→ PROBLEM TO WORK ON: For the material below, return exactly the lines starting at the one holding "Definición, propiedades y" and ending at the one holding "Interpretación de matrices", counting both as part of the range.
#####
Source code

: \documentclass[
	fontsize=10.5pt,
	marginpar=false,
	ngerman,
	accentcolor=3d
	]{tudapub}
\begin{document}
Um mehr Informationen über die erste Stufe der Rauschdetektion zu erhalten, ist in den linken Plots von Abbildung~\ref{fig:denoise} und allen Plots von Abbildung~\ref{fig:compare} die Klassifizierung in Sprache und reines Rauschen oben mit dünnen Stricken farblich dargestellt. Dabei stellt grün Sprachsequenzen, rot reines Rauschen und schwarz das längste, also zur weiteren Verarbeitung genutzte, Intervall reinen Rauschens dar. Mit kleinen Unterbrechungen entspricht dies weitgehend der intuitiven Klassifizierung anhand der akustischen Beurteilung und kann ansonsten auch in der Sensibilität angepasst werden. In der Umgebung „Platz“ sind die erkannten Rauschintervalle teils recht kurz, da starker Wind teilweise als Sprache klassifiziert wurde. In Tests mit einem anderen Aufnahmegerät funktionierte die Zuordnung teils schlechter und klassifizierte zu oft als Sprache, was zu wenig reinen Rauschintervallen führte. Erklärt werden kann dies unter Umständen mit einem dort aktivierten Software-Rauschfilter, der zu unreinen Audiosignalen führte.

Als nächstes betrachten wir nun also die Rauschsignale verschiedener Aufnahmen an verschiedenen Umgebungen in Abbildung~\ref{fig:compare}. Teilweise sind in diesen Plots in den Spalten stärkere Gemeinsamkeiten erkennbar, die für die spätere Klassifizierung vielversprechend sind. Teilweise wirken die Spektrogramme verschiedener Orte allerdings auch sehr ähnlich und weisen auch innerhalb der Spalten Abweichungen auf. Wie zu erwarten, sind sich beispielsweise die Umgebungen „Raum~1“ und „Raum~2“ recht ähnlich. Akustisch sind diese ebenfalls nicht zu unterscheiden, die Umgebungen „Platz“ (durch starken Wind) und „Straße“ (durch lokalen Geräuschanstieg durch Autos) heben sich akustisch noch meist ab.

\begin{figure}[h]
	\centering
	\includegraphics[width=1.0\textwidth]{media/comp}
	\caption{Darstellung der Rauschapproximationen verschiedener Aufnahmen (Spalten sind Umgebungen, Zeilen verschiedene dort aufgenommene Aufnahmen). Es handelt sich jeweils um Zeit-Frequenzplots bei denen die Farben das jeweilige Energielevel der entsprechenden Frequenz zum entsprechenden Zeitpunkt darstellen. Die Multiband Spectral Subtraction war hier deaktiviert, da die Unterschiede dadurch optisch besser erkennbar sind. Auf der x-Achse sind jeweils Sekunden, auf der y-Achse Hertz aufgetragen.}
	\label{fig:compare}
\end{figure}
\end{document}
#####
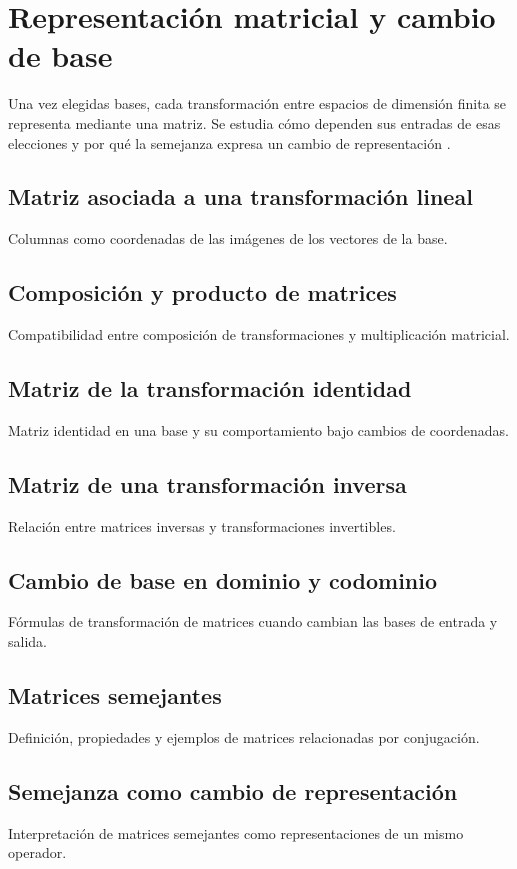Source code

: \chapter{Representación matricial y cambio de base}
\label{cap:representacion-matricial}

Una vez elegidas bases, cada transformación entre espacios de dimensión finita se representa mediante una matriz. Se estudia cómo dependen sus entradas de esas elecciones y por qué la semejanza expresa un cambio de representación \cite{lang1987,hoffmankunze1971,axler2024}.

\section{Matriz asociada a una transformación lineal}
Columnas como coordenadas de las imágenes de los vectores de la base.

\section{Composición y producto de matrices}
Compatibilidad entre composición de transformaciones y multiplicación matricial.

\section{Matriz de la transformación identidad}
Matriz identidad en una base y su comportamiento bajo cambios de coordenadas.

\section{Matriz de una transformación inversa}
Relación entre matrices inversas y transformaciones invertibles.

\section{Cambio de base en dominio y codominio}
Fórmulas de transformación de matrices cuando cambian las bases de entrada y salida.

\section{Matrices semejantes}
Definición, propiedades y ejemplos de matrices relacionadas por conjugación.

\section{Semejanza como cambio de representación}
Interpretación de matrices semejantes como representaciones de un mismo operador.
#####
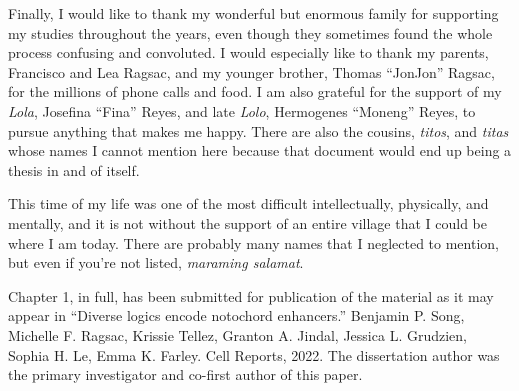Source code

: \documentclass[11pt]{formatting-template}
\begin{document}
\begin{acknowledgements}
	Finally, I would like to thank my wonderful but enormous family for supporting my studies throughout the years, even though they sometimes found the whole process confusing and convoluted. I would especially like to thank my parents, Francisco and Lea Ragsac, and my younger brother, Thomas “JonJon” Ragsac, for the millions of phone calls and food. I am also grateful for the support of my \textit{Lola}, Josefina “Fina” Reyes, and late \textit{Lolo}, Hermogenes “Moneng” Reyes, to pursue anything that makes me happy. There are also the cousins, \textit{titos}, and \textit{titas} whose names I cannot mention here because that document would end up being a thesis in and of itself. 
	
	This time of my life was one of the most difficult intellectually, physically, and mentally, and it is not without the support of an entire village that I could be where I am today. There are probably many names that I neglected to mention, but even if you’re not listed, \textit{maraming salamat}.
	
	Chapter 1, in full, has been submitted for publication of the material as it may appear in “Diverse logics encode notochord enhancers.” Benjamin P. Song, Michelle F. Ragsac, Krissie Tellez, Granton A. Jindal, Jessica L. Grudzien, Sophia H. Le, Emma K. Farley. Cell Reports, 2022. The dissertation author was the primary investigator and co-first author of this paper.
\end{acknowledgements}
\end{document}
#####
→ EXERCISE SOLUTION:
Definición, propiedades y ejemplos de matrices relacionadas por conjugación.

\section{Semejanza como cambio de representación}
Interpretación de matrices semejantes como representaciones de un mismo operador.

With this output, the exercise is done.